My fellow BC alumni know me for several qualities, including handsomeness, intelligence, modesty, and an aversion to cooking at all costs. As soon as I started living hundreds of miles from the five-star restaurant that they call “Lower,” though, I realized that my lack of cooking needed to change.
“Teach me,” I told my roommate, who is unaware that most of my human interactions end up in The Heights. “I must learn everything you know about cooking and more.”
“Let’s start with grilled cheese,” he replied.
In no more than eight minutes, my roommate had shown me how to cook a slice of cheese between two pieces of bread. Grilled cheese was a bit of a misnomer since he had technically broiled it, but I wasn’t going to complain about my delicious broiled cheese. After all, I was a chef now.
“Do you want me to show you how to make pasta?” my roommate asked.
“No,” I told him. “I don’t need you anymore now that I know how to make broiled cheese. As Bruce Lee likes to say, ‘The student has become the master.’ Be gone from my presence.” (I don’t know whether Bruce Lee ever actually said that, nor do I know who Bruce Lee is.)

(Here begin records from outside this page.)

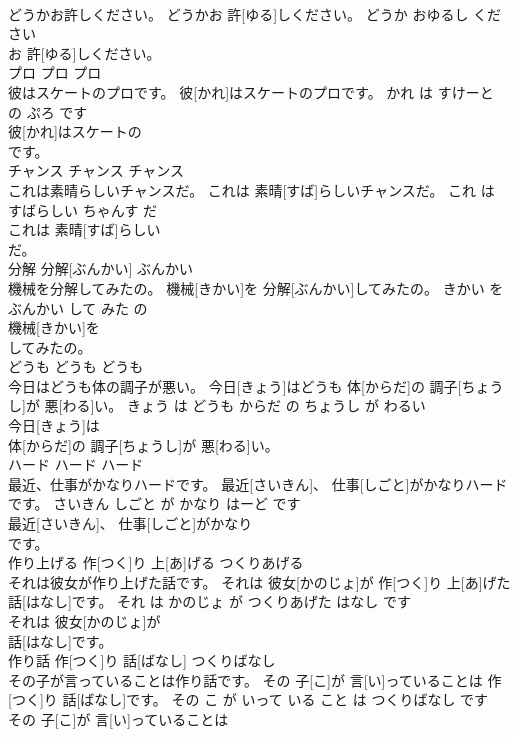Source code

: \documentclass[8pt]{extreport}
\begin{document}
\begin{CJK}{UTF8}{min}
\\	どうかお許しください。	どうかお 許[ゆる]しください。	どうか おゆるし ください	
\\	お 許[ゆる]しください。			
\\	プロ	プロ	プロ	
\\	彼はスケートのプロです。	彼[かれ]はスケートのプロです。	かれ は すけーと の ぷろ です	
\\	彼[かれ]はスケートの
\\	です。			
\\	チャンス	チャンス	チャンス	
\\	これは素晴らしいチャンスだ。	これは 素晴[すば]らしいチャンスだ。	これ は すばらしい ちゃんす だ	
\\	これは 素晴[すば]らしい
\\	だ。			
\\	分解	分解[ぶんかい]	ぶんかい	
\\	機械を分解してみたの。	機械[きかい]を 分解[ぶんかい]してみたの。	きかい を ぶんかい して みた の	
\\	機械[きかい]を
\\	してみたの。			
\\	どうも	どうも	どうも	
\\	今日はどうも体の調子が悪い。	今日[きょう]はどうも 体[からだ]の 調子[ちょうし]が 悪[わる]い。	きょう は どうも からだ の ちょうし が わるい	
\\	今日[きょう]は
\\	体[からだ]の 調子[ちょうし]が 悪[わる]い。			
\\	ハード	ハード	ハード	
\\	最近、仕事がかなりハードです。	最近[さいきん]、 仕事[しごと]がかなりハードです。	さいきん しごと が かなり はーど です	
\\	最近[さいきん]、 仕事[しごと]がかなり
\\	です。			
\\	作り上げる	作[つく]り 上[あ]げる	つくりあげる	
\\	それは彼女が作り上げた話です。	それは 彼女[かのじょ]が 作[つく]り 上[あ]げた 話[はなし]です。	それ は かのじょ が つくりあげた はなし です	
\\	それは 彼女[かのじょ]が
\\	話[はなし]です。			
\\	作り話	作[つく]り 話[ばなし]	つくりばなし	
\\	その子が言っていることは作り話です。	その 子[こ]が 言[い]っていることは 作[つく]り 話[ばなし]です。	その こ が いって いる こと は つくりばなし です	
\\	その 子[こ]が 言[い]っていることは

\end{CJK}
\end{document}
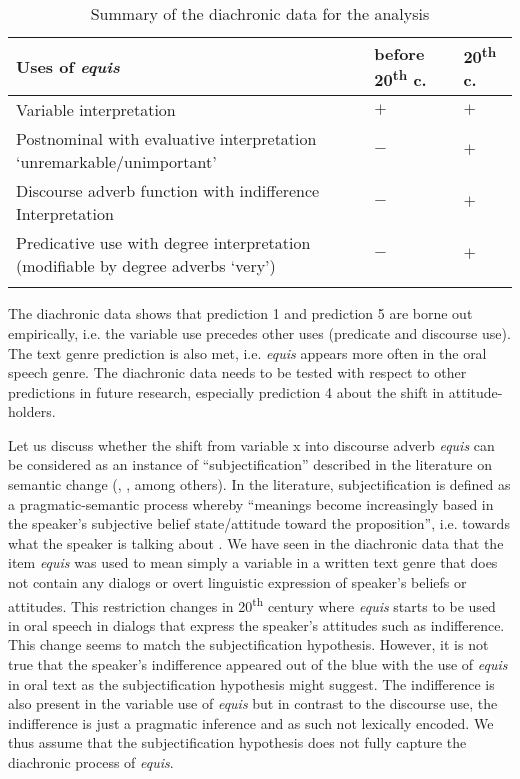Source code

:\documentclass[output=paper
,modfonts
,nonflat]{langsci/langscibook}
\begin{document}
\begin{table}\small
\caption{Summary of the diachronic data for the analysis}
\label{tab:4:Summary}
\setlength{\tabcolsep}{8pt}
 \begin{tabular}{p{4cm} p{2cm} p{2cm}}
  \lsptoprule
    Uses of \textit{equis} & \textbf{before 20}\textsuperscript{th} \textbf{c.} & \textbf{20}\textsuperscript{th} \textbf{c.}\\
  \toprule
   \raggedright Variable interpretation & $+$\cellcolor[gray]{0.5} & $+$\cellcolor[gray]{0.5}\\
  \midrule
   \raggedright Postnominal with evaluative interpretation ‘unremarkable/unimportant’ & $-$ & $+$\cellcolor[gray]{0.5}\\
  \midrule
   \raggedright Discourse adverb function with  indifference Interpretation & $-$ & $+$\cellcolor[gray]{0.5}\\
  \midrule
   \raggedright Predicative use with degree interpretation (modifiable by degree adverbs ‘very’) & $-$ & $+$\cellcolor[gray]{0.5}\\
  \lspbottomrule
 \end{tabular}
\end{table}

The diachronic data shows that prediction 1 and prediction 5 are borne out empirically, i.e. the variable use precedes other uses (predicate and discourse use). The text genre prediction is also met, i.e. \textit{equis} appears more often in the oral speech genre. The diachronic data needs to be tested with respect to other predictions in future research, especially prediction 4 about the shift in attitude-holders.

Let us discuss whether the shift from variable x into discourse adverb \textit{equis} can be considered as an instance of “subjectification” described in the literature on semantic change (\citealt{Traugott1995}, \citealt{Company2003}, among others). In the literature, subjectification is defined as a pragmatic-semantic process whereby “meanings become increasingly based in the speaker’s subjective belief state/attitude toward the proposition”, i.e. towards what the speaker is talking about \citep[31]{Traugott1995}. We have seen in the diachronic data that the item \textit{equis} was used to mean simply a variable in a written text genre that does not contain any dialogs or overt linguistic expression of speaker’s beliefs or attitudes. This restriction changes in 20\textsuperscript{th} century where \textit{equis} starts to be used in oral speech in dialogs that express the speaker’s attitudes such as indifference. This change seems to match the subjectification hypothesis. However, it is not true that the speaker’s indifference appeared out of the blue with the use of \textit{equis} in oral text as the subjectification hypothesis might suggest. The indifference is also present in the variable use of \textit{equis} but in contrast to the discourse use, the indifference is just a pragmatic inference and as such not lexically encoded. We thus assume that the subjectification hypothesis does not fully capture the diachronic process of \textit{equis}.
\end{document}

My roommate returned to his room to tend to his sheep or whatever he does when he’s not basking in my glory, and I marveled at my newfound cooking-based abilities.
I was a god—a cooking god.
Since my roommate first taught me to broil bread and cheese a month and a half ago, my dinner menu has greatly expanded as I’ve begun teaching myself to cook. I can now make not only “grilled” cheese but also “grilled” sandwiches and “grilled” plain bread, which some have dubbed “toast” even though, in this case at least—as with the “grilled” cheese—it is in fact broiled.

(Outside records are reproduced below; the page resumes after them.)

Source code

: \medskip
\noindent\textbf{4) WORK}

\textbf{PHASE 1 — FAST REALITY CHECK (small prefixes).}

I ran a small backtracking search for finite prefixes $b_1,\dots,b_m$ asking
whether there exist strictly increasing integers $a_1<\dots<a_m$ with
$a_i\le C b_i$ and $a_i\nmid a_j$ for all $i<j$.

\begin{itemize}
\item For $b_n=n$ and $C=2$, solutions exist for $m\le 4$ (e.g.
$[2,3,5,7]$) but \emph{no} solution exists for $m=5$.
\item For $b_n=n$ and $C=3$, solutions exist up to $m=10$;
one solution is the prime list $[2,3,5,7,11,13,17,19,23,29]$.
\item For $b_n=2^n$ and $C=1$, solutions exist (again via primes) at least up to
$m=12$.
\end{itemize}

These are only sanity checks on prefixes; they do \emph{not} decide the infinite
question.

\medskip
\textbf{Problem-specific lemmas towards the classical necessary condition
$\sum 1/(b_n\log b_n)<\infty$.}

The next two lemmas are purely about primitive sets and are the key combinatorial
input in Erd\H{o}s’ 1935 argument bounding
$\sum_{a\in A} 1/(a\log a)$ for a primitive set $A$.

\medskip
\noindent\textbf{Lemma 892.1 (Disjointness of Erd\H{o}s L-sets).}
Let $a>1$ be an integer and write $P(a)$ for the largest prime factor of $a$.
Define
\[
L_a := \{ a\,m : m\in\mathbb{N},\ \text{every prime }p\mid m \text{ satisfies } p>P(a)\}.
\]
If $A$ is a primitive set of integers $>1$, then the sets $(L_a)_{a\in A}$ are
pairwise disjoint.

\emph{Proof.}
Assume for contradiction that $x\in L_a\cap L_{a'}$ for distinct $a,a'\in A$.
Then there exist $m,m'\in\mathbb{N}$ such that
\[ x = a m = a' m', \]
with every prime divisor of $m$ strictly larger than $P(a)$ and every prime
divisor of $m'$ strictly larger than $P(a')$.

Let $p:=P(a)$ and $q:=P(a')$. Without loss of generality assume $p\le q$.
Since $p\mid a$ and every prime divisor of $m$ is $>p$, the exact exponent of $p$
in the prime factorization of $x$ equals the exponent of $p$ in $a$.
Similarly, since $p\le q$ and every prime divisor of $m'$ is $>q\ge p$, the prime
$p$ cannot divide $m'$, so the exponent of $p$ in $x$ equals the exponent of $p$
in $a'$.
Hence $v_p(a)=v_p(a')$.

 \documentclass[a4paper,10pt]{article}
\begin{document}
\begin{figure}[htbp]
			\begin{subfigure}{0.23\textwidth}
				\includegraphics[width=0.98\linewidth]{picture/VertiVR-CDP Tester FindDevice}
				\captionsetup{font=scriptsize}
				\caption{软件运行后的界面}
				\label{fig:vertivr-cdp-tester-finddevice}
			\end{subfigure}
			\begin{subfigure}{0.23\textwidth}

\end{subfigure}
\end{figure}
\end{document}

While I already made the extremely lucrative, career-focused decision of majoring in Islamic Civilization and Societies at BC four years ago, my ability to craft the finest “grilled” bread, “grilled” cheese, and “grilled” sandwiches on the East Coast has opened up a whole new set of career options.

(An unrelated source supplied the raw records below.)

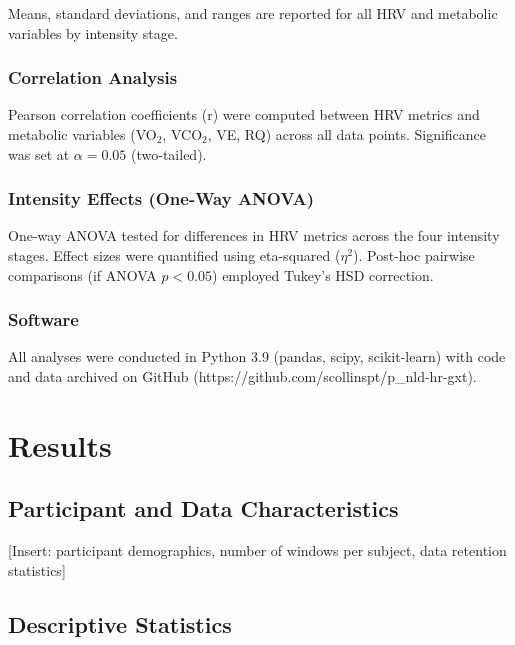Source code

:\documentclass[12pt,a4paper]{article}
\begin{document}
Means, standard deviations, and ranges are reported for all HRV and metabolic variables by intensity stage.

\subsubsection*{Correlation Analysis}

Pearson correlation coefficients (r) were computed between HRV metrics and metabolic variables (VO$_2$, VCO$_2$, VE, RQ) across all data points. Significance was set at $\alpha = 0.05$ (two-tailed).

\subsubsection*{Intensity Effects (One-Way ANOVA)}

One-way ANOVA tested for differences in HRV metrics across the four intensity stages. Effect sizes were quantified using eta-squared ($\eta^2$). Post-hoc pairwise comparisons (if ANOVA $p < 0.05$) employed Tukey's HSD correction.

\subsubsection*{Software}

All analyses were conducted in Python 3.9 (pandas, scipy, scikit-learn) with code and data archived on GitHub (https://github.com/scollinspt/p\_nld-hr-gxt).


\section*{Results}

\subsection*{Participant and Data Characteristics}

[Insert: participant demographics, number of windows per subject, data retention statistics]

\subsection*{Descriptive Statistics}
\end{document}
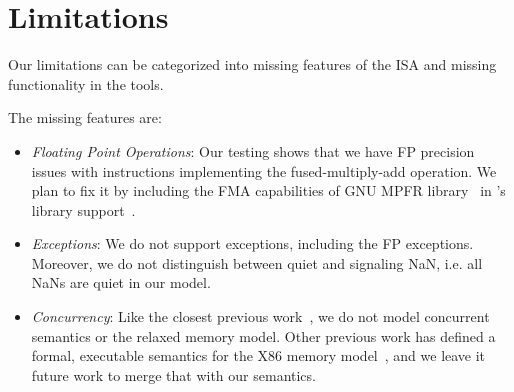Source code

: \section{Limitations}\label{sec:limit}
Our limitations can be categorized into missing features of the \ISA ISA and missing functionality in the \K tools.

The missing \ISA features are:
%
\begin{itemize}
 \item {\em Floating Point Operations\/}: Our testing shows that we have FP precision issues with instructions implementing the fused-multiply-add operation. We plan to fix it by including the FMA capabilities of GNU MPFR library~\cite{GNUMPFR} in \K's library support~\cite{MPFRJAVA}.
 \item {\em Exceptions\/}: We do not support exceptions, including the FP exceptions. Moreover, we do not distinguish between quiet and signaling NaN, i.e. all NaNs are quiet in our model.
 \item {\em Concurrency\/}: Like the closest previous work~\cite{Goel:FMCAD14,Heule2016a}, we do not model concurrent semantics or the relaxed memory model. Other previous work has defined a formal, executable semantics for the X86 memory model~\cite{Sarkar:POPL09,Owens:x86-TSO}, and we leave it future work to merge that with our semantics.   
\end{itemize}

I could become a celebrity chef! I could become a regular chef! I could become whatever that cultural phenomenon Guy Fieri is—presumably some kind of chef! What more could an alumnus of BC and the Sultan Qaboos College for Teaching Arabic to Non-Native Speakers desire? If only St. Ignatius, Sultan Qaboos, and my enemies at Mattress Firm could see me now.
“Austin,” you, my adoring fans, are likely asking, “Does your new career as a celebrity chef mean that you’ll stop writing for The Heights, and are you free on Friday night to take me out to dinner?”
No, dear fans, I will keep writing columns for The Heights through December at least, and, yes, I am free Friday night. I’m free every night, which is why I spend my time making “grilled” cheese.
Unfortunately, my columns aren’t especially relatable because I’m both more accomplished and more beautiful than you, but I’m really doing my best here. How many other celebrity chefs do you know? Yeah, nonexistent readers of The Heights, that’s what I thought you’d say.
In my next column, maybe I’ll talk about my only weakness: my inability to dress myself, considering that I have the fashion sense of an employed middle schooler. Finding the right clothing is difficult, and purchasing a suit from Men’s Wearhouse is consistently a disturbing, tumultuous experience. I don’t wish that unpleasantness on any of you, except my enemies, who are numerous.
I guess that I’ll see you all again in November, assuming that anyone reads these columns.
Does anyone actually read The Heights? Maybe that should be the next mystery that I investigate … Wait, no. I changed my mind. That sounds way too difficult. Clothing it is!